Re: [PATCH v2] mm/page_alloc: fix defrag_mode for non-reclaimable allocations

From: Johannes Weiner

Date: Tue May 26 2026 - 13:52:08 EST

On Tue, May 26, 2026 at 03:13:09PM +0200, Vlastimil Babka (SUSE) wrote:
> On 5/22/26 3:05 PM, Dmitry Ilvokhin wrote:
> > On Thu, May 21, 2026 at 04:59:10PM -0700, Andrew Morton wrote:
> >> On Wed, 20 May 2026 12:22:28 +0000 Dmitry Ilvokhin <d@xxxxxxxxxxxx> wrote:
> >>
> >>> When defrag_mode is enabled, ALLOC_NOFRAGMENT is enforced to prevent
> >>> migratetype fallbacks and keep pageblocks clean. The allocator relies on
> >>> reclaim and compaction to free pages of the correct type before allowing
> >>> fallback as a last resort.
> >>>
> >>> However, non-reclaimable allocations such as GFP_ATOMIC cannot invoke
> >>> direct reclaim or compaction. With defrag_mode=1, these allocations hit
> >>> the !can_direct_reclaim bailout in __alloc_pages_slowpath() with
> >>> ALLOC_NOFRAGMENT still set, and fail without ever attempting a fallback.
> >>>
> >>> This causes a large number of SLUB allocation failures for
> >>> skbuff_head_cache under network-heavy workloads, despite free memory
> >>> being available in other migratetype freelists.
> >>
> >> That sounds painful.
> >>
> >>> Clear ALLOC_NOFRAGMENT and retry for allocations that request kswapd
> >>> reclaim but cannot do direct reclaim themselves (GFP_ATOMIC). Purely
> >>> speculative allocations like GFP_TRANSHUGE_LIGHT that don't set
> >>> __GFP_KSWAPD_RECLAIM are left to fail, since they have reasonable
> >>> fallbacks and should not cause fragmentation.
> >>
> >> How serious is this to our users when running real-world workloads?
> >
> > We observed it on a few of the Meta workloads that adopted
> > defrag_mode=1.
>
> Do you (or Johannes) have some observations to share about what
> motivated those to adopt it, what kind of workloads benefit and how?

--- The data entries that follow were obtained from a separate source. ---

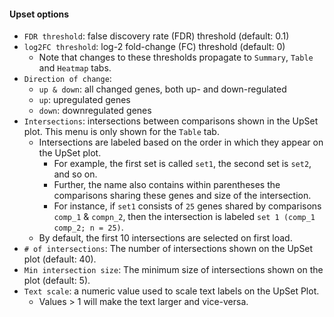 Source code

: #### Upset options

- `FDR threshold`: false discovery rate (FDR) threshold (default: 0.1)
- `log2FC threshold`: log-2 fold-change (FC) threshold (default: 0)
  - Note that changes to these thresholds propagate to `Summary`, `Table`
    and `Heatmap` tabs.
- `Direction of change`:
  - `up & down`: all changed genes, both up- and down-regulated
  - `up`: upregulated genes
  - `down`: downregulated genes
- `Intersections`: intersections between comparisons shown in the UpSet plot.
  This menu is only shown for the `Table` tab.
  - Intersections are labeled based on the
    order in which they appear on the UpSet plot.
    - For example, the first set is called `set1`, the second set is `set2`, and so on.
    - Further, the name also contains within parentheses the comparisons sharing these genes and size of the intersection.
    - For instance, if `set1` consists of `25` genes shared by comparisons `comp_1` & `compn_2`, then
      the intersection is labeled `set 1 (comp_1 comp_2; n = 25)`.
  - By default, the first 10 intersections are selected on first load.
- `# of intersections`: The number of intersections shown on the UpSet plot (default: 40).
- `Min intersection size`: The minimum size of intersections shown on the plot (default: 5).
- `Text scale`: a numeric value used to scale text labels on the UpSet Plot.
  - Values > 1 will make the text larger and vice-versa.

As you may remember it was developed to help with higher order / THP
success rates under pressure.

The impetus for actually deploying it was that we saw issues with
avalanches of large page cache folios vacuuming up the higher-order
chunks; this (ironically) also led to failures on the network side.

It's kind of a structural problem. We have real preproduction buffers
for order-0 pages through the watermarks. But for higher orders we
only ensure there is at least one page. That easily fails under even
mild competition.

Since we wanted to roll defrag_mode for THP in multi-tenant systems
anyway, we figured we might as well take the plunge now and battle
test the feature this way.

defrag_mode fixes *that* issue, by preproducing watermark buffers in
contiguous pageblocks - making everything up to that order more
readily available. I'm still hoping to make it the default eventually,
which was the plan with the original huge page allocator series. As we
keep leaning into higher order requests more and more, and especially
grow the non-optional ones, we kind of need non-optional preproduction
guarantees for higher orders as well.

But there are bugs like this one, and we're still figuring out some
overreclaim issues with it in production as well. So I'm glad it's
optional for the time being ;-)